Percy's wife, whom he marries in defiancé of his father's wishes, is Lady Augusta Romana di Segovia. A passionate, beautiful, ambitious and unprincipled woman, she is also a ‘determined and unthinking Atheist', committed to the vanities and dissipations of the world, though she despises its customs and conventions. Augusta, as Sdeath recognized, is Percy's female counterpart and ideal mate. Their love for each other, which inspired some of Branwell's best poetry, commits both to a life of crime. Percy's creed, which determines all his future conduct, is neatly summarized in the initiation oaths of the secret society he founds on the Philosopher's Isle: its members are sworn to achieve the extermination of all religious creeds and modes of belief, the overthrow of the whole religion and theocracy of the Verdopolitan Union, the utter extermination of all kingly government and the overthrow of the present constitution and twelveship of Africa.
20

Having begun this process of destruction of the established order of things by securing the creation of the kingdom of Angria for Zamorna, Northangerland then set about undermining Zamorna's power. In his books written in the second half of 1834, Branwell symbolically has Northangerland perform the coronation of Zamorna and then, in a dramatic volte-face, raise the standard of democratic revolt against the tyranny of the new king.
21
In one of the few instances where brother and sister appear to have worked side by side on a single story, Charlotte contributed Zamorna's addresses to the Angrians and at the opening of Parliament.
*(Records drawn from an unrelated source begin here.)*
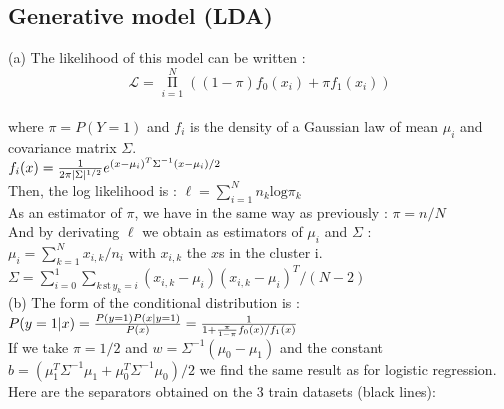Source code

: \documentclass[11pt,a4paper]{article}
\begin{document}
\subsection{Generative model (LDA)}
%
%
\hspace*{-6mm}(a) The likelihood of this model can be written : 
%
$$\mathcal{L} = \mathop{\Pi}\limits_{i=1}^N ((1-\pi) f_0(x_i) + \pi f_1(x_i))$$
%
\\where $\pi = P(Y = 1)$ and $f_i$ is the density of a Gaussian law of mean $\mu_i$ and covariance matrix $\Sigma$.
\\ $f_i(x) = {1 \over 2 \pi |\Sigma|^{1/2}} e^{(x-\mu_i)^{T} \Sigma^{-1} (x-\mu_i) / 2}$
\\Then, the log likelihood is : $\ell =  \sum\limits_{i=1}^N n_k \mathrm{log} \pi_k$
\\As an estimator of $\pi$, we have in the same way as previously : $\pi = n/N$ 
\\And by derivating $\ell$ we obtain as estimators of $\mu_i$ and $\Sigma$ :
\\$\mu_i = \sum\limits_{k=1}^N x_{i,k}/n_i$ with $x_{i,k}$ the $x$s in the cluster i.
\\$\Sigma = \sum\limits_{i=0}^1 \sum\limits_{k \, \mathrm{st} \, y_k = i} (x_{i,k} - \mu_i) (x_{i,k} - \mu_i)^{T} / (N-2)$ %
%
%
\\[5mm](b) The form of the conditional distribution is :
\\$P(y=1|x) = {P(y=1) P(x|y=1) \over P(x)} = {1 \over 1+{\pi \over 1-\pi} f_0(x)/f_1(x)}$
\\If we take $\pi = 1/2$ and $w = \Sigma^{-1} (\mu_0 - \mu_1)$ and the constant
$b = (\mu_1^{T} \Sigma^{-1} \mu_1 + \mu_0^{T} \Sigma^{-1} \mu_0)/2$ we find the same result as for logistic regression.
%
%
\\[5mm] Here are the separators obtained on the 3 train datasets (black lines): 
\end{document}
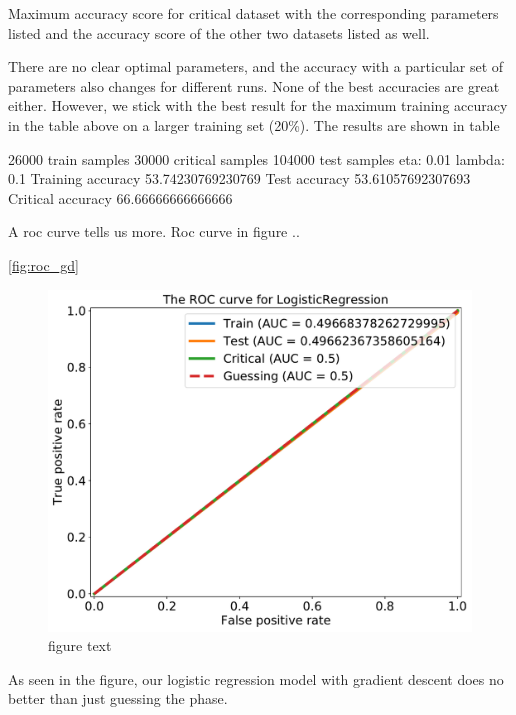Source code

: \begin{table}[H]
\caption{Maximum accuracy score for critical dataset with the corresponding parameters listed and the accuracy score of the other two datasets listed as well.}
\centering
{}

\label{tab:opt params crit}
\end{table}

There are no clear optimal parameters, and the accuracy with a particular set of parameters also changes for different runs. None of the best accuracies are great either. However, we stick with the best result for the maximum training accuracy in the table above on a larger training set (20\%). The results are shown in table

26000 train samples
30000 critical samples
104000 test samples
eta: 0.01
lambda: 0.1
Training accuracy 53.74230769230769
Test accuracy 53.61057692307693
Critical accuracy 66.66666666666666

A roc curve tells us more. Roc curve in figure ..

\autoref{fig:roc_gd}

\begin{figure}[H]
\begin{center}\includegraphics[scale=0.5]{latex/figures/logistic_roc_curve_gd.pdf}
\end{center}
\caption{figure text}
\label{fig:roc_gd}
\end{figure}

As seen in the figure, our logistic regression model with gradient descent does no better than just guessing the phase.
Charlotte's main work of the autumn was ‘My Angria and the Angrians', which she finished on 14 October. For the first time, she seems to have realized that the provincial setting of Angria, which she had originally resisted
as being too mundane, provided her with the possibility of caricaturing her family and home. The lengthiest of these is her portrait of her brother as Benjamin Patrick Wiggins,

a low, slightly built man attired in a black coat and raven grey trowsers, his hat placed nearly at the back of his head, revealing a bush of carroty hair so arranged that at the sides it projected almost like two spread hands, a pair of spectacles placed across a prominent Roman nose, black neckerchief adjusted with no great attention to precision, and, to complete the picture, a little black ratan flourished in the hand.
22

Wiggins is a garrulous braggart, boasting that he has consumed two bottles of Glasstown ale and a double quart of porter when he has really had only two or three cups of tea. In this character, Charlotte thoroughly mocks Branwell's ambition and pretensions to greatness. Wiggins' mind ‘was always looking above my station. I wasn't satisfied with being a sign-painter at Howard, as Charlotte and them things were with being sempstresses.' His own epitaph, Wiggins declared, would be

As a musician he was greater than Bach; as a poet he surpassed Byron; as a painter, Claude Lorrain yielded to him; as a rebel he snatched the palm from Alexander Rogue; as a merchant Edward Percy was his inferior; as a mill-owner, Grenville came not near him; as a traveller De Humbolt, Ledyard, Mungo Park, etc., etc., never braved half his dangers or overcame half his difficulties …

In sharp contrast to Wiggins' inflated opinion of himself and his talents was his dismissive attitude towards his sisters.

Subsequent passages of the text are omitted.